Bilan globalement désastreux
Une politique violemment antisociale, un mépris des milieux populaires, la gestion plus que discutable de la crise sanitaire, la répression féroce des manifestations et une désinvolture funeste à l'égard des enjeux climatiques ont terni l'image d'Emmanuel Macron. Certaines mesures emblématiques de sa législature ont fracturé la société française et fragilisé de nombreuses personnes. Citons en vrac les Ordonnances Macron, la réforme de la SNCF, le décret sur la transformation de l'assurance chômage, la loi Asile et Immigration, les lois d'exception de la crise sanitaire ou encore la suppression de l'Impôt de Solidarité sur la Fortune. N'oublions pas le mépris dans lequel ont été traités les Kanaks lors du référendum de Nouvelle Calédonie ou le sort fait à des prisonniers politiques de longue durée comme Georges Ibrahim Abdallah et comme le détenu basque de Lannemezan atteint de la sclérose en plaques.
L'extrême droite n'est pas la solution
Dans les milieux populaires, comme au sein des classes moyennes, de nombreux citoyens sont tentés aujourd'hui de voter pour Marine Le Pen.
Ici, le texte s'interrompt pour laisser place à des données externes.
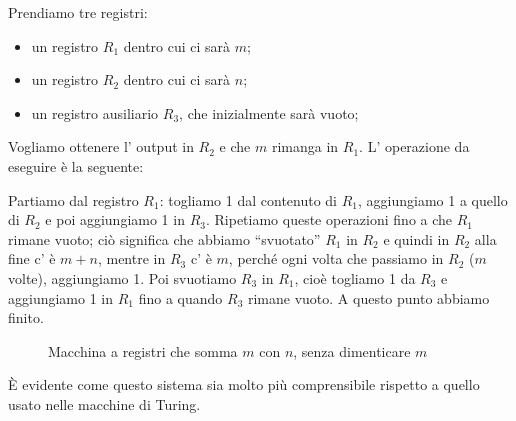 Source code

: \begin{esempio}
    Prendiamo tre registri:
    \begin{itemize}
    \item un registro \( R_1 \) dentro cui ci sar\`a \( m \);
    \item un registro \( R_2 \) dentro cui ci sar\`a \( n \);
    \item un registro ausiliario \( R_3 \), che inizialmente sar\`a vuoto;
    \end{itemize}
    Vogliamo ottenere l' output in \( R_2 \) e che \( m \) rimanga in
    \( R_1 \). L' operazione da eseguire \`e la seguente:

    Partiamo dal registro \( R_1 \): togliamo 1 dal contenuto di \(
    R_1 \), aggiungiamo 1 a quello di \( R_2 \) e poi aggiungiamo 1 in
    \( R_3 \). Ripetiamo queste operazioni fino a che \( R_1 \) rimane
    vuoto; ci\`o significa che abbiamo ``svuotato'' \( R_1 \) in \(
    R_2 \) e quindi in \( R_2 \) alla fine c' \`e \( m+n \), mentre in
    \( R_3 \) c' \`e \( m \), perch\'e ogni volta che passiamo in \(
    R_2 \) (\( m \) volte), aggiungiamo 1. Poi svuotiamo \( R_3 \) in
    \( R_1 \), cio\`e togliamo 1 da \( R_3 \) e aggiungiamo 1 in \(
    R_1 \) fino a quando \( R_3 \) rimane vuoto. A questo punto
    abbiamo finito.

    \begin{figure}[hbtp]
    \hspace{0cm}
    \caption{Macchina a registri che somma \( m \) con \( n \), senza dimenticare \( m \)}
    \end{figure}

\end{esempio}

\`E evidente come questo sistema sia molto pi\`u comprensibile rispetto a quello usato nelle macchine di Turing.

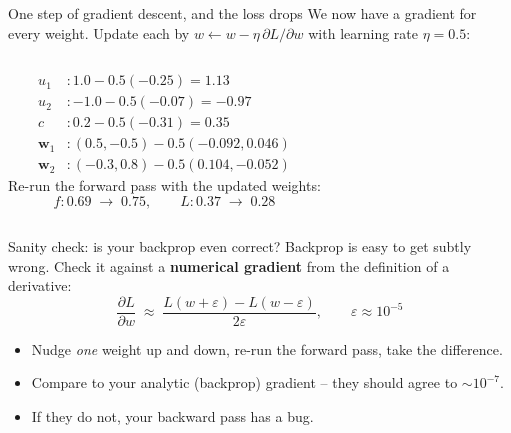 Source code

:\documentclass[aspectratio=169]{beamer}
\begin{document}
\begin{frame}{One step of gradient descent, and the loss drops}
  We now have a gradient for every weight. Update each by $w \leftarrow w - \eta\,\partial
  L/\partial w$ with learning rate $\eta = 0.5$:
  \vfill
  \begin{columns}[T]
    \footnotesize
    \begin{align*}
      u_1 &: 1.0 - 0.5(-0.25) = 1.13\\
      u_2 &: -1.0 - 0.5(-0.07) = -0.97\\
      c &: 0.2 - 0.5(-0.31) = 0.35\\
      \mathbf{w}_1 &: (0.5,-0.5) - 0.5(-0.092,0.046)\\
      \mathbf{w}_2 &: (-0.3,0.8) - 0.5(0.104,-0.052)
    \end{align*}
    Re-run the forward pass with the updated weights:
    \[
      f: 0.69 \;\to\; 0.75, \qquad L: 0.37 \;\to\; 0.28
    \]
  \end{columns}
\end{frame}

\begin{frame}{Sanity check: is your backprop even correct?}
  Backprop is easy to get subtly wrong. Check it against a \textbf{numerical gradient} from
  the definition of a derivative:
  \[
    \frac{\partial L}{\partial w} \;\approx\; \frac{L(w+\varepsilon) - L(w-\varepsilon)}{2\varepsilon},
    \qquad \varepsilon \approx 10^{-5}
  \]
  \begin{itemize}\small
    \item Nudge \emph{one} weight up and down, re-run the forward pass, take the difference.
    \item Compare to your analytic (backprop) gradient -- they should agree to $\sim 10^{-7}$.
    \item If they do not, your backward pass has a bug.
  \end{itemize}
  \vfill
\end{frame}
\end{document}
Tentation funeste. Le programme de la candidate du Rassemblement national garde un socle xénophobe tout en restant économiquement libéral malgré quelques propositions sociales plus opportunistes que sincères. Elle reste l'héritière idéologique de la France du Maréchal Pétain et de l'OAS malgré tous ses efforts pour adoucir et "présidentialiser" son image. La haine de l'autre n'a jamais été une base sur laquelle construire un destin collectif et une cohésion républicaine.
Alors, que faire ?
Dimanche 24 avril, chaque citoyenne et chaque citoyen sera donc confronté à un cas de conscience délicat. Aucune solution n'est réellement satisfaisante. Pour ma part, et ceci n'engage que moi, j'irai voter par respect du suffrage universel. Je n'ignore pas les nombreux combats et les sacrifices qui ont été nécessaires à nos ancêtres pour conquérir ce précieux droit de vote. En revanche, je déposerai un bulletin blanc dans l'urne. Je considère les deux candidats encore en lice comme des personnalités toxiques, dans des registres différents. Et leurs programmes sont en contradiction avec mes valeurs et avec les combats sociaux auxquels j'ai participé depuis plusieurs décennies. Les législatives constituent un horizon porteur d'espoir. Leurs résultats pourraient contraindre le futur "monarque" élu à une cohabitation républicaine. Il appartient désormais à chacune et chacun d'entre vous de se prononcer, en conscience, dans le secret des urnes. Nul n'a le droit de vous imposer un choix qui doit rester le vôtre. Mais quel que soit le résultat du deuxième tour, il nous faudra continuer à agir et lutter, pour défendre les personnes les plus fragiles de notre société face à l'orgueil des puissants.
"L'innocence n'est pas écrasée au point de devoir s'agenouiller face à l'arrogance" (Verdi, Luisa Miller).